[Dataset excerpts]
- Opening Delimiter -

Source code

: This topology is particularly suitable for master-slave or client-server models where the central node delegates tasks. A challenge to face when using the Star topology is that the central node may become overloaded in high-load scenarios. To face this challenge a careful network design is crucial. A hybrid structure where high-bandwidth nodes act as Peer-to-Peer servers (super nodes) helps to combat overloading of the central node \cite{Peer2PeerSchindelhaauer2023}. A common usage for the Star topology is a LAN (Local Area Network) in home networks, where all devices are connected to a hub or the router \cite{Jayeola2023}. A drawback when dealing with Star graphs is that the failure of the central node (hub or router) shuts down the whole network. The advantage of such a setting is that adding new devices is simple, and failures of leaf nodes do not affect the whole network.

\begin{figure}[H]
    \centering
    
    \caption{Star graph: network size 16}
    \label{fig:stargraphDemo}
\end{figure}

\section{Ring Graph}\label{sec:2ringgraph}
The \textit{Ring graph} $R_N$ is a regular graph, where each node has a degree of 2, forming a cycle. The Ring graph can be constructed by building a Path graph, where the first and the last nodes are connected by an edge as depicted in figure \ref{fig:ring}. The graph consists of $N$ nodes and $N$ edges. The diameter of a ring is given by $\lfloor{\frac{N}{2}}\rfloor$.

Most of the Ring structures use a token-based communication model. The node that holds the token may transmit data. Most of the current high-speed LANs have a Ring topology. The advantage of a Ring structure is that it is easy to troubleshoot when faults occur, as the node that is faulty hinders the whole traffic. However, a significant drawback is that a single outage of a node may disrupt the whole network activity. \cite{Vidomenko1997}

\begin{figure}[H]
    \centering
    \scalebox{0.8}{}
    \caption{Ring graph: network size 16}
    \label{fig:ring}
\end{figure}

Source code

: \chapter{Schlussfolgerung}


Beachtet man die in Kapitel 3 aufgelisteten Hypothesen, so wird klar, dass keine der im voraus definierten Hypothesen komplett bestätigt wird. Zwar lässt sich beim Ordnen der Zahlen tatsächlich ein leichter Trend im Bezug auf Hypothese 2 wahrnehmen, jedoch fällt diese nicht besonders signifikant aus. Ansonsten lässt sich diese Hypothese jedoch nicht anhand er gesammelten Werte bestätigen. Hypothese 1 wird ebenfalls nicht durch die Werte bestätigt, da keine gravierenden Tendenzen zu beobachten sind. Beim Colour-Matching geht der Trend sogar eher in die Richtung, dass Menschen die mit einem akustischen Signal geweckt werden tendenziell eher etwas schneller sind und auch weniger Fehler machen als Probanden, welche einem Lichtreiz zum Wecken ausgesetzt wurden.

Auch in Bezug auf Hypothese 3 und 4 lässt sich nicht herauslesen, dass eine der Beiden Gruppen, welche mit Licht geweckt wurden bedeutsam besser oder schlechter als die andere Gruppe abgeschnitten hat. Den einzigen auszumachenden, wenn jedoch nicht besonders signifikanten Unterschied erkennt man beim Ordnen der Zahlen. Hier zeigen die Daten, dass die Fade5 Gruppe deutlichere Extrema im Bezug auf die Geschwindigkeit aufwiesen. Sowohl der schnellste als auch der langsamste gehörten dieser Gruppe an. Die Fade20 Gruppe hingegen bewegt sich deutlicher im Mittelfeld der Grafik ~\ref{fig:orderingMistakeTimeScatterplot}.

- Closing Delimiter -

The answer must restate all of the entries exactly.

Source code

: This topology is particularly suitable for master-slave or client-server models where the central node delegates tasks. A challenge to face when using the Star topology is that the central node may become overloaded in high-load scenarios. To face this challenge a careful network design is crucial. A hybrid structure where high-bandwidth nodes act as Peer-to-Peer servers (super nodes) helps to combat overloading of the central node \cite{Peer2PeerSchindelhaauer2023}. A common usage for the Star topology is a LAN (Local Area Network) in home networks, where all devices are connected to a hub or the router \cite{Jayeola2023}. A drawback when dealing with Star graphs is that the failure of the central node (hub or router) shuts down the whole network. The advantage of such a setting is that adding new devices is simple, and failures of leaf nodes do not affect the whole network.

\begin{figure}[H]
    \centering
    
    \caption{Star graph: network size 16}
    \label{fig:stargraphDemo}
\end{figure}

\section{Ring Graph}\label{sec:2ringgraph}
The \textit{Ring graph} $R_N$ is a regular graph, where each node has a degree of 2, forming a cycle. The Ring graph can be constructed by building a Path graph, where the first and the last nodes are connected by an edge as depicted in figure \ref{fig:ring}. The graph consists of $N$ nodes and $N$ edges. The diameter of a ring is given by $\lfloor{\frac{N}{2}}\rfloor$.

Most of the Ring structures use a token-based communication model. The node that holds the token may transmit data. Most of the current high-speed LANs have a Ring topology. The advantage of a Ring structure is that it is easy to troubleshoot when faults occur, as the node that is faulty hinders the whole traffic. However, a significant drawback is that a single outage of a node may disrupt the whole network activity. \cite{Vidomenko1997}

\begin{figure}[H]
    \centering
    \scalebox{0.8}{}
    \caption{Ring graph: network size 16}
    \label{fig:ring}
\end{figure}

Source code

: \chapter{Schlussfolgerung}


Beachtet man die in Kapitel 3 aufgelisteten Hypothesen, so wird klar, dass keine der im voraus definierten Hypothesen komplett bestätigt wird. Zwar lässt sich beim Ordnen der Zahlen tatsächlich ein leichter Trend im Bezug auf Hypothese 2 wahrnehmen, jedoch fällt diese nicht besonders signifikant aus. Ansonsten lässt sich diese Hypothese jedoch nicht anhand er gesammelten Werte bestätigen. Hypothese 1 wird ebenfalls nicht durch die Werte bestätigt, da keine gravierenden Tendenzen zu beobachten sind. Beim Colour-Matching geht der Trend sogar eher in die Richtung, dass Menschen die mit einem akustischen Signal geweckt werden tendenziell eher etwas schneller sind und auch weniger Fehler machen als Probanden, welche einem Lichtreiz zum Wecken ausgesetzt wurden.

Auch in Bezug auf Hypothese 3 und 4 lässt sich nicht herauslesen, dass eine der Beiden Gruppen, welche mit Licht geweckt wurden bedeutsam besser oder schlechter als die andere Gruppe abgeschnitten hat. Den einzigen auszumachenden, wenn jedoch nicht besonders signifikanten Unterschied erkennt man beim Ordnen der Zahlen. Hier zeigen die Daten, dass die Fade5 Gruppe deutlichere Extrema im Bezug auf die Geschwindigkeit aufwiesen. Sowohl der schnellste als auch der langsamste gehörten dieser Gruppe an. Die Fade20 Gruppe hingegen bewegt sich deutlicher im Mittelfeld der Grafik ~\ref{fig:orderingMistakeTimeScatterplot}.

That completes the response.